Bu önemli işler biraz uzun sürdü; Kesselbach gelen mektuplara baktı, üç dört tanesini üstünkörü okuduktan sonra gerekli yanıtları yazdırttı. Chapman tam kalemini kaldırmışken, Kesselbach’ın dikkatini mektuptan daha başka bir şeye çevirdiğini fark etti. Adam parmaklarının arasında kanca şeklinde bükülmüş siyah bir iğne tutmaktaydı.
“Bak Chapman, masanın üzerinde ne buldum. Bu kıvrık iğnenin bir anlamı olmalı. Bu bir kanıt. Hâlâ bana bu odaya kimsenin girmediğini söyleme, herhalde bu iğne buraya kendiliğinden gelmedi.”
“Tabii kendiliğinden gelmedi. Onu buraya ben getirdim.”
“Niçin?”
“Kravatımı yakama tutturmak için. Siz dün akşam kitap okurken iğneyi kravatımdan çekip çıkardım, bu arada eğmiş olmalıyım.”

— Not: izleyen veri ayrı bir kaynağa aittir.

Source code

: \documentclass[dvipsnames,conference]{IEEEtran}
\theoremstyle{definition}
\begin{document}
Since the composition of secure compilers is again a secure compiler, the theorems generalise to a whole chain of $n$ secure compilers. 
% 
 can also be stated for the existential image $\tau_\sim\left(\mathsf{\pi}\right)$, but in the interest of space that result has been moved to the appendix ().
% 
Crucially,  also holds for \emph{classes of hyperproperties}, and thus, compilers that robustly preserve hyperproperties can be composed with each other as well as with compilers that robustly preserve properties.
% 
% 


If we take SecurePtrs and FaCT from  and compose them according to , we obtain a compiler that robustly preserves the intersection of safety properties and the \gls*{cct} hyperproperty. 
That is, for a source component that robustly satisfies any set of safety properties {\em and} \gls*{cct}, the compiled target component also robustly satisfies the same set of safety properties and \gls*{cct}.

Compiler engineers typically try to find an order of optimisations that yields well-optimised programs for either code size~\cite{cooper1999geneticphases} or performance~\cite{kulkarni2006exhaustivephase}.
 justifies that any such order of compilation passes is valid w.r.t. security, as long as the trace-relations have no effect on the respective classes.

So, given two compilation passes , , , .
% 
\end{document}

Kesselbach öfkeyle yerinden fırladı, odada birkaç adım attıktan sonra durdu:
“Gülüyorsun ama… Haklısın, Chapman… Capetown’a yapmış olduğum son gezimden bu yana sinirlerimin bir hayli yıprandığını itiraf etmeliyim. Evet… Hayatıma yeni bir şey girdiğinden haberin yok tabii. Muazzam bir proje… Düşünemeyeceğin kadar büyük… Önce belli belirsizdi, ama ana hatları artık belli oldu. Fevkalade bir şey olacak. Aklın durur, Chapman. Para mı? Vız gelir tırıs gider… Gereğinden fazla param var benim. Ama bu proje paradan da kıymetli; bunun anlamı nüfuz, iktidar ve otorite. Düşündüklerim gerçekleşecek olursa sadece Capetown’ın efendisi olmakla kalmayacak, başka yerlere de hükmedeceğim. Rudolf Kesselbach, bakırcının oğlu, bundan böyle kendisine tepeden bakanlarla aynı seviyede olacak; hatta onlardan bir basamak daha yüksek bir yerde bulunacak, Chapman; onların üstüne çıkacak, bundan emin olabilirsin. Eğer şimdiye kadar…” Konuşmasını kesip Chapman’a baktı, heyecana kapılarak çok konuştuğuna pişman olmuştu. “Şimdi huzursuzluğumun sebebini anlıyorsun değil mi, Chapman… Bu çok kıymetli fikir, kafamın içinde… Bu fikir sayesinde belki de… Bana pusu kurdular, bundan eminim…”
Zil sesi duyuldu.
“Telefon,” dedi Chapman.
“Sakın şey olmasın?..” diye mırıldandı Kesselbach.
Ahizeyi eline aldı.
“Alo? Kim? Albay mı? Evet, benim… Yeni bir şey var mı? Harika… İyi, sizi bekliyorum… Adamlarınızla mı geliyorsunuz? Çok güzel… Alo? Hayır, kimse bizi rahatsız etmez. Gerekli talimatı vereceğim ben. O kadar ciddi mi?.. Tekrar ediyorum, her şeyi ayarlayacağım… Sekreterimle uşağım, içeri kimsenin girmemesi için kapıya göz kulak olacaklar. Yolu biliyorsunuz, değil mi? Tamam o zaman, hiç vakit kaybetmeyin.”
Telefonu yerine koydu:
“Chapman, iki bey gelecek. Evet, iki bey… Edwards onları içeri alsın.”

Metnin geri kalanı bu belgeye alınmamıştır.